Kein Schnitt zur Baustelle oder in die Geburtenklinik, auch nicht zu Lockes Söhnen. Schauplatz und "Tatort" bleibt ein Auto und das Gesicht eines Mannes hinter dem Lenkrad. Es gibt nur wenige Filme, die so radikal Ort, Zeit und Handlung verschmelzen und reduzieren wie Locke. Buried (2010) von Rodrigo Cortés war auch so einer: Ein Mann, in einem Sarg gefangen, kämpft um sein Leben. Held und Opfer Locke, verantwortungsvoll bis zur Selbstaufgabe, steht zu seinem Fehltritt – mit allen Konsequenzen. Er, der Fachmann für solides Beton-Fundament, hat selber sein Fundament verloren. Er weiss, dass sein Bekenntnis und seine Entscheidung, nach London zu fahren, Beruf und Karriere, Vertrauen und Familie zerstören werden. Lockes schier alltägliche Tragödie besteht darin, dass er quasi ein neues Fundament in seinem Leben baut, während ihm die Grundlage für sich und seine Familie wie Treibsand entgleitet.
Der Film steht und fällt mit seinem Hauptdarsteller. Man hört ihn sprechen, hört Stimmen am Telefon, und starrt doch permanent wie gebannt in das Gesicht des 37-jährige Londoners Tom Hardy. Autor und Regisseur Steven Knight fesselt mit seinem minimalistischen Psychodrama und setzt die aristotelische Dramentheorie, nach der Ort, Zeit und Handlung eine Einheit zu bilden habe, perfekt um.

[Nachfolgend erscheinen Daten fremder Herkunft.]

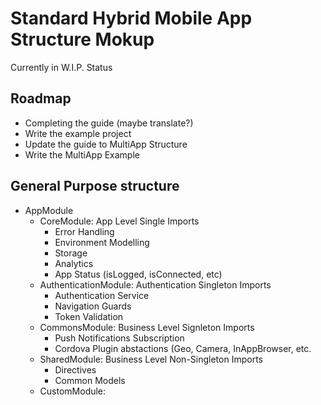 # Standard Hybrid Mobile App Structure Mokup
Currently in W.I.P. Status
## Roadmap
- Completing the guide (maybe translate?)
- Write the example project
- Update the guide to MultiApp Structure
- Write the MultiApp Example
## General Purpose structure
 - AppModule
	- CoreModule: App Level Single Imports
		- Error Handling
		- Environment Modelling
		- Storage
		- Analytics
		- App Status (isLogged, isConnected, etc)
	- AuthenticationModule: Authentication Singleton Imports
		- Authentication Service
		- Navigation Guards
		- Token Validation
	- CommonsModule: Business Level Signleton Imports
		- Push Notifications Subscription
		- Cordova Plugin abstactions (Geo, Camera, InAppBrowser, etc.
	- SharedModule: Business Level Non-Singleton Imports
		- Directives
		- Common Models
	- CustomModule:
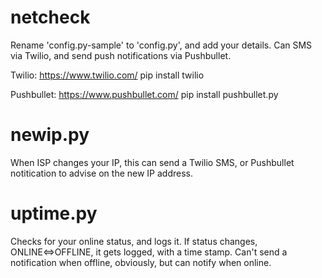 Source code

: # netcheck
Rename 'config.py-sample' to 'config.py', and add your details.
Can SMS via Twilio, and send push notifications via Pushbullet.

Twilio: https://www.twilio.com/
pip install twilio

Pushbullet: https://www.pushbullet.com/
pip install pushbullet.py


# newip.py
When ISP changes your IP, this can send a Twilio SMS, or Pushbullet notitication
to advise on the new IP address.

# uptime.py
Checks for your online status, and logs it.
If status changes, ONLINE<=>OFFLINE, it gets logged, with a time stamp.
Can't send a notification when offline, obviously, but can notify when online.

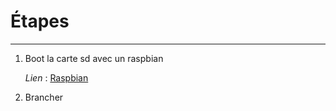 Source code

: # Étapes 
___

 1. Boot la carte sd avec un raspbian

	
	*Lien* :   [Raspbian](https://desertbot.io/blog/ssh-into-pi-zero-over-usb)
	
2.  Brancher  
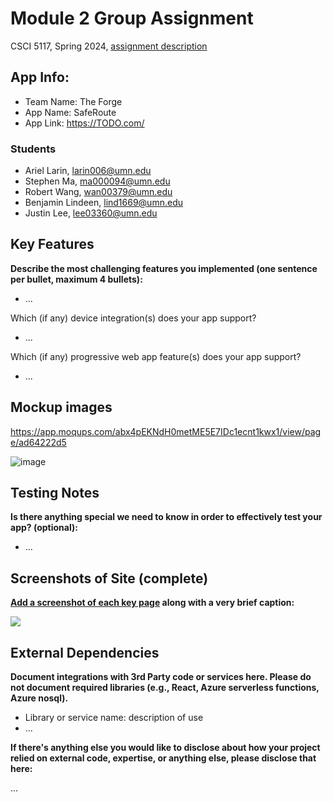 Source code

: # Module 2 Group Assignment

CSCI 5117, Spring 2024, [assignment description](https://canvas.umn.edu/courses/413159/pages/project-2)

## App Info:

* Team Name: The Forge
* App Name: SafeRoute
* App Link: <https://TODO.com/>

### Students

* Ariel Larin, larin006@umn.edu
* Stephen Ma, ma000094@umn.edu
* Robert Wang, wan00379@umn.edu
* Benjamin Lindeen, lind1669@umn.edu
* Justin Lee, lee03360@umn.edu


## Key Features

**Describe the most challenging features you implemented
(one sentence per bullet, maximum 4 bullets):**

* ...

Which (if any) device integration(s) does your app support?

* ...

Which (if any) progressive web app feature(s) does your app support?

* ...



## Mockup images

https://app.moqups.com/abx4pEKNdH0metME5E7IDc1ecnt1kwx1/view/page/ad64222d5

![image](https://github.com/csci5117s24/project-2-forge/assets/96703864/7ed79210-c6f9-4f7d-a7f6-c16842250cfe)



## Testing Notes

**Is there anything special we need to know in order to effectively test your app? (optional):**

* ...



## Screenshots of Site (complete)

**[Add a screenshot of each key page](https://stackoverflow.com/questions/10189356/how-to-add-screenshot-to-readmes-in-github-repository)
along with a very brief caption:**

![](https://media.giphy.com/media/o0vwzuFwCGAFO/giphy.gif)



## External Dependencies

**Document integrations with 3rd Party code or services here.
Please do not document required libraries (e.g., React, Azure serverless functions, Azure nosql).**

* Library or service name: description of use
* ...

**If there's anything else you would like to disclose about how your project
relied on external code, expertise, or anything else, please disclose that
here:**

...

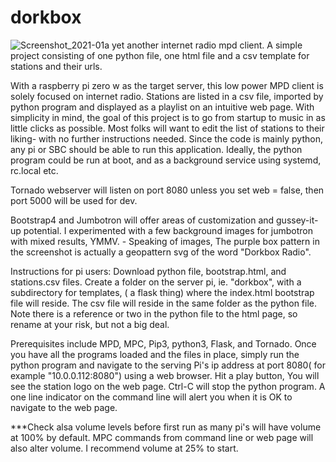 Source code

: # dorkbox
![Screenshot_2021-01a](https://user-images.githubusercontent.com/16979775/104129177-399c9c80-5331-11eb-8f90-57e8cf368a43.png)
yet another internet radio mpd client.  A simple project consisting of one python file, one html file and a csv template for stations and their urls.

With a raspberry pi zero w as the target server, this low power MPD client is solely focused on internet radio.  Stations are listed in a csv file, imported by python program and displayed as a playlist on an intuitive web page. With simplicity in mind, the goal of this project is to go from startup to music in as little clicks as possible. Most folks will want to edit the list of stations to their liking- with no further instructions needed.  Since the code is mainly python, any pi or SBC should be able to run this application.  Ideally, the python program could be run at boot, and as a background service using systemd, rc.local etc.

Tornado webserver will listen on port 8080 unless you set web = false, then port 5000 will be used for dev.

Bootstrap4 and Jumbotron will offer areas of customization and gussey-it-up potential.  I experimented with a few background images for jumbotron with mixed results, YMMV.  -  Speaking of images, The purple box pattern in the screenshot is actually a geopattern svg of the word "Dorkbox Radio". 

Instructions for pi users:  Download python file, bootstrap.html, and stations.csv files.  Create a folder on the server pi, ie. "dorkbox",  with a subdirectory for templates, ( a flask thing) where the index.html bootstrap file will reside. The csv file will reside in the same folder as the python file.  Note there is a reference or two in the python file to the html page, so rename at your risk, but not a big deal.

Prerequisites include MPD, MPC, Pip3, python3, Flask, and Tornado.  Once you have all the programs loaded and the files in place, simply run the python program and navigate to the serving Pi's ip address at port 8080( for example "10.0.0.112:8080") using a web browser.  Hit a play button, You will see the station logo on the web page.  Ctrl-C will stop the python program.  A one line indicator on the command line will alert you when it is OK to navigate to the web page.

***Check alsa volume levels before first run as many pi's will have volume at 100% by default.  MPC commands from command line or web page will also alter volume.  I recommend  volume at 25% to start.
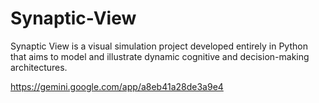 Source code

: # Synaptic-View
Synaptic View is a visual simulation project developed entirely in Python that aims to model and illustrate dynamic cognitive and decision-making architectures.

https://gemini.google.com/app/a8eb41a28de3a9e4
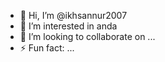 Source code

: - 👋 Hi, I’m @ikhsannur2007
- 👀 I’m interested in anda
- 💞️ I’m looking to collaborate on ...
- ⚡ Fun fact: ...

<!---
ikhsannur2007/ikhsannur2007 is a ✨ special ✨ repository because its `README.md` (this file) appears on your GitHub profile.
You can click the Preview link to take a look at your changes.
--->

Erstaunlich: Steven Kinights Thriller einer Nacht hat mehr Dichte und Spannung als manch aufgeblähter Actionthriller.
Dein Film-Rating
Kommentare
Mal ganz was anderes... da es visuell relativ monoton ist, kann man ausnahmsweise etwas nebenbei zum Fernsehen tun. Die Handlung/Geschichte, die schauspielerische Leistung und das ganze an sich, war sehr packend! Top Film.
Mann wünscht sich, er dürfte mit seinen Jungs den Match-Sehen spielen...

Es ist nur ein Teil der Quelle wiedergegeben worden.